### YOUR GOAL
Everything in the records below is to be reproduced exactly, apart from the images.

### DATA PROVIDED
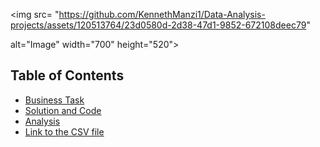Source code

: <img src= "https://github.com/KennethManzi1/Data-Analysis-projects/assets/120513764/23d0580d-2d38-47d1-9852-672108deec79"

alt="Image" width="700" height="520">


## Table of Contents
- [Business Task](#business-task)
- [Solution and Code](#Solution-and-Code)
- [Analysis](#Analysis)
- [Link to the CSV file](#Link-to-the-CSV-file)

### EXERCISE RESPONSE
Source code

: <img src= "https://github.com/KennethManzi1/Data-Analysis-projects/assets/120513764/23d0580d-2d38-47d1-9852-672108deec79"

alt="Image" width="700" height="520">


## Table of Contents
- [Business Task](#business-task)
- [Solution and Code](#Solution-and-Code)
- [Analysis](#Analysis)
- [Link to the CSV file](#Link-to-the-CSV-file)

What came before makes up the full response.